Binance blamed the October 10 flash crash on a macro shock colliding with heavy leverage and evaporating liquidity, rather than any breakdown in its trading systems following speculative chatter on social media.

In a report released Saturday, the exchange said global markets were already under pressure following trade-war headlines when crypto markets cracked. Bitcoin and ether had rallied for months into early October, leaving traders heavily positioned and exposed.

At the time, open interest across bitcoin futures and options exceeded $100 billion, creating conditions ripe for forced deleveraging once prices started to fall, it said.

The selloff quickly fed on itself. As prices slid, market makers activated automated risk controls and reduced exposure, pulling liquidity from order books. Data cited by Binance, sourced from Kaiko, showed bid-side depth nearly vanished on several major exchanges during the peak of the move. With fewer resting orders, even small liquidations pushed prices sharply lower.

The disruption was not limited to crypto. U.S. equity markets lost an estimated $1.5 trillion that day, with the S&P 500 and Nasdaq posting their largest one-day drops in six months. Binance said roughly $150 billion in systemic liquidations occurred across global markets.

Blockchain congestion added to the strain. Ethereum gas fees spiked above 100 gwei at times, slowing transfers and limiting arbitrage between venues. With capital unable to move quickly, price gaps widened and liquidity fragmented further.

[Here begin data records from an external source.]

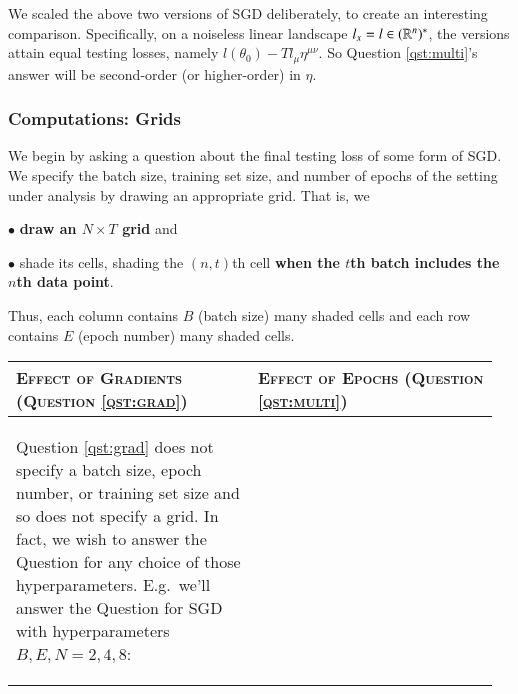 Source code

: \documentclass[anon,12pt]{colt2021} %
\begin{document}
                We scaled the above two versions of SGD deliberately, to create an
                interesting comparison.  Specifically, on a noiseless linear
                landscape $l_x=l \in (\mathbb{R}^n)^*$, the versions attain equal testing
                losses, namely $l(\theta_0) - T l_\mu \eta^{\mu\nu}$.
                So Question \ref{qst:multi}'s answer will be second-order (or
                higher-order) in $\eta$.



    \begin{landscape}
        \subsubsection{Computations: Grids}\label{sect:gridss}
            We begin by asking a question about the
            final testing loss of some form of SGD.
            We specify the batch size, training set size, and number of epochs
            of the setting under analysis by drawing an appropriate grid.
            That is, we 
            \par \indent $\bullet$ \textbf{draw an $N\times T$ grid} and
            \par \indent $\bullet$ shade its cells, shading
            the $(n,t)$th cell \textbf{when the $t$th batch includes the $n$th data
            point}.
            \par\noindent
            Thus, each column contains $B$ (batch size) many shaded
            cells and each row contains $E$ (epoch number) many shaded cells.
        \newline
        \par\noindent
        \begin{tabular}{p{0.48\linewidth}p{0.48\linewidth}}
            \textsc{Effect of Gradients (Question
            \ref{qst:grad})}&\textsc{Effect of Epochs (Question
            \ref{qst:multi})}\\ \hline Question \ref{qst:grad} does not specify
            a batch size, epoch number, or training set size and so does not
            specify a grid.  In fact, we wish to answer the Question for any
            choice of those hyperparameters.  E.g.\ we'll answer the
            Question for SGD with hyperparameters $B,E,N=2,4,8$:
            \begin{center}
            \par\noindent\parbox{0.90\linewidth}{
                \begin{center}

\end{center}}
\end{center}
\end{tabular}
\end{landscape}
\end{document}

Binance incidents that occured

Binance acknowledged two platform-specific incidents during the crash but said neither caused the broader market move.

The first involved a slowdown in its internal asset-transfer system between 21:18 and 21:51 UTC, affecting transfers between spot, earn and futures accounts. Core trading systems remained operational, but some users temporarily saw zero balances displayed due to backend timeouts.

Binance said the issue stemmed from a database performance regression under surge traffic and has since been fixed. Affected users were compensated.

The second incident involved temporary index deviations for USDe, WBETH and BNSOL between 21:36 and 22:15 UTC, after most liquidations had already occurred. Binance said thin liquidity and delayed cross-venue rebalancing caused local price moves to disproportionately affect index calculations.

Methodology changes have since been implemented, and impacted users were compensated.

Binance said about 75% of the day’s liquidations occurred before the index deviations, pointing to the initial macro shock as the primary driver.

In total, the exchange said it compensated users with more than $328 million and launched additional support programs to stabilize participants affected by the crash.